Prof Thierry Troosters, President of the European Respiratory Society who was not involved in the study, said: "Asthma is a common condition, affecting millions of people in Europe alone.
"It cannot be cured, but by ensuring that patients use their treatments as prescribed by their doctors, asthma can usually be well-controlled.
"Uncontrolled asthma can interfere with school or work and lead to serious asthma attacks.
"This study offers a potential new way to monitor patients for signs that their asthma might be getting worse, and the fact that it works via a smartphone makes it accessible to most patients.

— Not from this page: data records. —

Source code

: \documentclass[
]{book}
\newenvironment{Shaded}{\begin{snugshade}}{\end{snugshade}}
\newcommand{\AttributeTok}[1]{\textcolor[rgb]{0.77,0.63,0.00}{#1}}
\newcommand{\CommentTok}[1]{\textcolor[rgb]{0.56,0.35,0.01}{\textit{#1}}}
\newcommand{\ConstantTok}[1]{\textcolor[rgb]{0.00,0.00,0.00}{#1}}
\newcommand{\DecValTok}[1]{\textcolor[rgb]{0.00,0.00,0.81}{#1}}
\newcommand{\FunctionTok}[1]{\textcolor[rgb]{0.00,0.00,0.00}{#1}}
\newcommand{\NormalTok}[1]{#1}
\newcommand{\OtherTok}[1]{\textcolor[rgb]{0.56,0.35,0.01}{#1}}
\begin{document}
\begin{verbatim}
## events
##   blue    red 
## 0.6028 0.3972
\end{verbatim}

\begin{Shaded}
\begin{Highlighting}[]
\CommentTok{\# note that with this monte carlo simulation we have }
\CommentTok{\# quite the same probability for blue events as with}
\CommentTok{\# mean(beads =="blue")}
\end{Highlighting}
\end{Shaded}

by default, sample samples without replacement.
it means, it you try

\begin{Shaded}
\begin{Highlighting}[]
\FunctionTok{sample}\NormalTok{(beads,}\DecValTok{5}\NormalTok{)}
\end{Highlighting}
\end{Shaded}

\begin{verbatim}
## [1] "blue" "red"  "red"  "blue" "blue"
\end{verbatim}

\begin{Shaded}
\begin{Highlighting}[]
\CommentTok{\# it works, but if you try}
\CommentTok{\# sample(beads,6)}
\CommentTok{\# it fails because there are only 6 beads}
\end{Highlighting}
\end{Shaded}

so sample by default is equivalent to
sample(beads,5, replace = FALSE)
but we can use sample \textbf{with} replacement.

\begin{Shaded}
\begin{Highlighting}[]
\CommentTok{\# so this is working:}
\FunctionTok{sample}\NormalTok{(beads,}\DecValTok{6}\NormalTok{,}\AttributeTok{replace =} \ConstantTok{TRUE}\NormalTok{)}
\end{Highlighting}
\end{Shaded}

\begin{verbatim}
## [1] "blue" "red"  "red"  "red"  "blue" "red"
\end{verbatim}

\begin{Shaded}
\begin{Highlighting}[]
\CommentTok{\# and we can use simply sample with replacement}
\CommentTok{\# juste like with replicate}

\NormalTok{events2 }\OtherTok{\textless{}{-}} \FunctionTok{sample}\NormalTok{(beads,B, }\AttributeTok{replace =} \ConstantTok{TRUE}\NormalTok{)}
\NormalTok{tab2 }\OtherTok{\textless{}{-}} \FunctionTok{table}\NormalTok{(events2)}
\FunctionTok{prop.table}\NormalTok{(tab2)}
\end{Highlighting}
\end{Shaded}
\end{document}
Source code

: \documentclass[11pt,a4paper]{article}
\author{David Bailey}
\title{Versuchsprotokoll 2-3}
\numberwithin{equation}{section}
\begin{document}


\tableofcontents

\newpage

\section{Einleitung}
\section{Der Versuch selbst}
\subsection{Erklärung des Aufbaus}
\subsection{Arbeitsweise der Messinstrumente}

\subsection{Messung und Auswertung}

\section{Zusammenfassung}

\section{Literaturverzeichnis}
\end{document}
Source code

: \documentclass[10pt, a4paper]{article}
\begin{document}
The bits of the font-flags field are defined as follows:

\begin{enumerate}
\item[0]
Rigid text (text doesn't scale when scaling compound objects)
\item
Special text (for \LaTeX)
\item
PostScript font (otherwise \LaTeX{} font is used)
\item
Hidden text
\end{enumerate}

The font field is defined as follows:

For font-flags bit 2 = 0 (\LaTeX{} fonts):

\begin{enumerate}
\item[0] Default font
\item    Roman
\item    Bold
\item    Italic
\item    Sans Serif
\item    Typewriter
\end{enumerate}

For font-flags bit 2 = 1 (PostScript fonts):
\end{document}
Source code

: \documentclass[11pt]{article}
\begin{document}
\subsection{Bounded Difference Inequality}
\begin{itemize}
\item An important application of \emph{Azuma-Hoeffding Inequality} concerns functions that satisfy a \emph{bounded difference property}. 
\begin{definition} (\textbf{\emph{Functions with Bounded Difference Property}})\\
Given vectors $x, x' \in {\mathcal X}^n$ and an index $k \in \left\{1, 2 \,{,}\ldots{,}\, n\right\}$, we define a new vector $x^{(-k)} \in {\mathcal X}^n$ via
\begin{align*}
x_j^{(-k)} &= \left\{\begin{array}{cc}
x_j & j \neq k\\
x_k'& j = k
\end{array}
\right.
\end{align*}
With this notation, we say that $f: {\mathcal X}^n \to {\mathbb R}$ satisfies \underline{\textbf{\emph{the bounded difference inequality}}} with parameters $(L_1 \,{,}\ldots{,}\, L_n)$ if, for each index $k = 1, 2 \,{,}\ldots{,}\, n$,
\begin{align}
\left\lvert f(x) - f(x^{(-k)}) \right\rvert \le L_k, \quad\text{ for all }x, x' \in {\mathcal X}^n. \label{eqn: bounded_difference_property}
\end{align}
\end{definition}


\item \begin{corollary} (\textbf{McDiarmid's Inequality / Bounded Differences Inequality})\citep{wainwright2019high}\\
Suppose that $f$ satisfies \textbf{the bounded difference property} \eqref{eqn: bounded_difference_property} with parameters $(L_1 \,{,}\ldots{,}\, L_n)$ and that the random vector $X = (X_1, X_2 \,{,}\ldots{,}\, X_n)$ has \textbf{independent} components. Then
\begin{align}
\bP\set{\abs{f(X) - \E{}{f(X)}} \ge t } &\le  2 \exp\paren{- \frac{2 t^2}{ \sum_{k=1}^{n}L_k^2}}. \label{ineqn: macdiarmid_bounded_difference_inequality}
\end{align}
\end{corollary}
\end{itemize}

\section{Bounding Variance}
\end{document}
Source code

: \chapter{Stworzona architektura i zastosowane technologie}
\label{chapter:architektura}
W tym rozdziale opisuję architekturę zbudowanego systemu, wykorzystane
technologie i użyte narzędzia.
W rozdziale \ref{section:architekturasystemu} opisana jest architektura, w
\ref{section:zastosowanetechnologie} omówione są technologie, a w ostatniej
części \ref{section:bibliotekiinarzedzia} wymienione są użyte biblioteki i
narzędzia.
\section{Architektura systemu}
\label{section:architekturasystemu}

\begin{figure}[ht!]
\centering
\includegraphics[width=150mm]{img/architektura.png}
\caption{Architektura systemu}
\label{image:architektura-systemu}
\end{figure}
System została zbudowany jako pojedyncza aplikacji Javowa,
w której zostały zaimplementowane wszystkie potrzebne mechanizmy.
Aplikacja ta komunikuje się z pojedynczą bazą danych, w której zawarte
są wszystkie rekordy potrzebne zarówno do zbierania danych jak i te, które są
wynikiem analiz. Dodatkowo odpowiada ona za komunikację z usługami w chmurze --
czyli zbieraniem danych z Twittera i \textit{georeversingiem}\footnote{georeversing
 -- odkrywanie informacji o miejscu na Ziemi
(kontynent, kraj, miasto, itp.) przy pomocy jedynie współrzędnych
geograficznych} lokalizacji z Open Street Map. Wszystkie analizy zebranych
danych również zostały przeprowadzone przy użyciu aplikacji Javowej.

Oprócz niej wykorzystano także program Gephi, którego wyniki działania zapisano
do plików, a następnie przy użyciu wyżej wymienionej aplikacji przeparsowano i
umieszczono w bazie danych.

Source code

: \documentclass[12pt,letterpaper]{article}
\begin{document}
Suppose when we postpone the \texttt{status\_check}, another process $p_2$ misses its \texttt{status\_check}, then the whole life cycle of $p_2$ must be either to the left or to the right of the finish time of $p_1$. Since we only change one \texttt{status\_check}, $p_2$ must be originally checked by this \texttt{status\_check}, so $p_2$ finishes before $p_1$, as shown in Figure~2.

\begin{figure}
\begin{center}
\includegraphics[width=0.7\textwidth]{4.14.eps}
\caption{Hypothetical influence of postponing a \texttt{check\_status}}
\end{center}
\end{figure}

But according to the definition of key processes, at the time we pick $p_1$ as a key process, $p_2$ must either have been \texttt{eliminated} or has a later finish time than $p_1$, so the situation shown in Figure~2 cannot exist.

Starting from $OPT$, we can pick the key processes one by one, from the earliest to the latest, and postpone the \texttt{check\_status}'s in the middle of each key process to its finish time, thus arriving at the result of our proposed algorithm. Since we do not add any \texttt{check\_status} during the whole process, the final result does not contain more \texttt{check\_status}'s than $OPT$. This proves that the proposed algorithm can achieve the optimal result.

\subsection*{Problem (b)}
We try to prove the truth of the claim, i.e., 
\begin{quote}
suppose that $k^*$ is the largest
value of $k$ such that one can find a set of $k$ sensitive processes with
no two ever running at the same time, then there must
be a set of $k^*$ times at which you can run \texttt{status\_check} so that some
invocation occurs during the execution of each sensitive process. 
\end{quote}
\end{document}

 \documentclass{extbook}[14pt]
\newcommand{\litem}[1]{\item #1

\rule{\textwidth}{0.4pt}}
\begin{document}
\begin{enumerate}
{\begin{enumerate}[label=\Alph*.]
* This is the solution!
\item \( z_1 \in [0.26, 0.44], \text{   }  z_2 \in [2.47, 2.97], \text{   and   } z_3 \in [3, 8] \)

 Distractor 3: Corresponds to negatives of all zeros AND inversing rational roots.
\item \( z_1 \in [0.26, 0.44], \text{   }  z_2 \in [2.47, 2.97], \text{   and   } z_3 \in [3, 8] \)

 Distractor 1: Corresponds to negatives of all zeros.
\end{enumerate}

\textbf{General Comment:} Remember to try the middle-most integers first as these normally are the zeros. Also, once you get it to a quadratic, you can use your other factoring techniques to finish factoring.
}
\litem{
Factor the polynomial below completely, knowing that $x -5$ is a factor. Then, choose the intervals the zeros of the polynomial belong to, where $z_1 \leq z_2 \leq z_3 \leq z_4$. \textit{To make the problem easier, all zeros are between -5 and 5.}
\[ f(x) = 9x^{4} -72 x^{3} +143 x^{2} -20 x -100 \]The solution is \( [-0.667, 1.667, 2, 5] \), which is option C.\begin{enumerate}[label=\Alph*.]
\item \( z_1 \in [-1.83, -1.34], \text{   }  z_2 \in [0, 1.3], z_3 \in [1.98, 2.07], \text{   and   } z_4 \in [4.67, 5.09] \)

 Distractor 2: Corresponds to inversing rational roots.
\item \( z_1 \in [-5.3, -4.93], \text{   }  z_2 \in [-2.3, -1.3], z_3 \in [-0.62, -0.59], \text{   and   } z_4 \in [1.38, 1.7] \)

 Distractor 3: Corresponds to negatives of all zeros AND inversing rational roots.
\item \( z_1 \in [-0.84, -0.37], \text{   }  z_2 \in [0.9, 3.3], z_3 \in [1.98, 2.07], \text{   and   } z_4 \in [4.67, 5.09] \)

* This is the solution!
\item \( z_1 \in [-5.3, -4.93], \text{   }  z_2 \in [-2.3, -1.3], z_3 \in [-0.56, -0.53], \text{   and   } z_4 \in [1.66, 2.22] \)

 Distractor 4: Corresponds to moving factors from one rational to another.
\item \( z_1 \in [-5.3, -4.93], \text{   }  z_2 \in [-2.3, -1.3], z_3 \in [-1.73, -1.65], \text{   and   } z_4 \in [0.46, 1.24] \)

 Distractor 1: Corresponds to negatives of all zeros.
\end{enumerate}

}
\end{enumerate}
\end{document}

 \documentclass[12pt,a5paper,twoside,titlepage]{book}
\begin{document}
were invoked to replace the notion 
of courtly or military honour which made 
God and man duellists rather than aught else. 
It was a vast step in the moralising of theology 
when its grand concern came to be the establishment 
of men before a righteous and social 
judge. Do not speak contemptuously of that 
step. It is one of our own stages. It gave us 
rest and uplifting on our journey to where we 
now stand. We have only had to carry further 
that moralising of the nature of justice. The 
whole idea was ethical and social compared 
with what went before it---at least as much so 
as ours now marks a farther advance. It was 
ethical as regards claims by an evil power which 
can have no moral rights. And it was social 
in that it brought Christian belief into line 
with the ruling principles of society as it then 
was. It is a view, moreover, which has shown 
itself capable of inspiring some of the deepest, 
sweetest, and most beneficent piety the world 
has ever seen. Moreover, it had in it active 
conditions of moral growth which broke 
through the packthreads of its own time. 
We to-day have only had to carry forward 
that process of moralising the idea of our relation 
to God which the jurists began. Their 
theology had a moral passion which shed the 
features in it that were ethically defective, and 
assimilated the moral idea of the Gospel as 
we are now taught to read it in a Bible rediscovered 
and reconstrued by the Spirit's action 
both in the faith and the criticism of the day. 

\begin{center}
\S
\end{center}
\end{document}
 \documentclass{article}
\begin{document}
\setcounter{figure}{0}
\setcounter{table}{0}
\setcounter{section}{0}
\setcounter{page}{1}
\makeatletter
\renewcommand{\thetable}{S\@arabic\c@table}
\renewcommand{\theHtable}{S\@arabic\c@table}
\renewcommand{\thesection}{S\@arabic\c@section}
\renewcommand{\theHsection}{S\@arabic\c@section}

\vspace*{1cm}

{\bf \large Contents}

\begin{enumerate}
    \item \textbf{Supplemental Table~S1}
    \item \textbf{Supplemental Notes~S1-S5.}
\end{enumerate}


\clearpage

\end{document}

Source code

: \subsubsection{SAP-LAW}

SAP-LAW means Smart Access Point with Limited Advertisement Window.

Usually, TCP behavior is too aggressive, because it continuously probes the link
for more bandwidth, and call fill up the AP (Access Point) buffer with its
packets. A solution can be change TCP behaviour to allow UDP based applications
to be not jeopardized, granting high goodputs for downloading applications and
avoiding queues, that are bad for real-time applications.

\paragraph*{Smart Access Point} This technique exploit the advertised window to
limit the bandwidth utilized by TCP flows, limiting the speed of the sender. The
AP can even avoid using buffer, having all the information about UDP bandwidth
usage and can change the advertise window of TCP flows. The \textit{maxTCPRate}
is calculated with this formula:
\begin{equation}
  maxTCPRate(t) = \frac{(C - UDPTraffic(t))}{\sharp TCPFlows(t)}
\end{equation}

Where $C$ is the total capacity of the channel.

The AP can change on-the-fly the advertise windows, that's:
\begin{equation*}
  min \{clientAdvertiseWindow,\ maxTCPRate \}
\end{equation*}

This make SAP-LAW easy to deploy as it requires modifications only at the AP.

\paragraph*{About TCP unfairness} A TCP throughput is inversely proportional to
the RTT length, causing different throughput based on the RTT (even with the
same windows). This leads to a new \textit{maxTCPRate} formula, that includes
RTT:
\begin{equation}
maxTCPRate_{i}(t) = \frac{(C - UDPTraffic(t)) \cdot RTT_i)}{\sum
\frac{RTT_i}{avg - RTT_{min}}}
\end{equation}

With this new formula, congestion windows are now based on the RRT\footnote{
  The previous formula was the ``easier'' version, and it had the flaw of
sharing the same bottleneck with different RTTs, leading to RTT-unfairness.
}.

"The app could also make it easier to gather lots of data to study night-time coughing in asthma and other respiratory conditions.
"The elegant mix of easy and available hardware such as a smartphone, combined with artificial intelligence that can work with 'noisy' data, will provide clinicians with additional eyes and ears to judge the clinical condition of their patients in real life, rather than only at the doctors' office.
"Asthma patients should still consult their doctor if they feel that their symptoms are worsening in any way, even if technologies like this do not highlight an increase in night-time coughing or other symptoms."
The UK has some of the highest rates of asthma in Europe. It affects 1.1 million children - around one-in-eleven. About 4.3 million adults also suffer. On average three people a day die from the condition.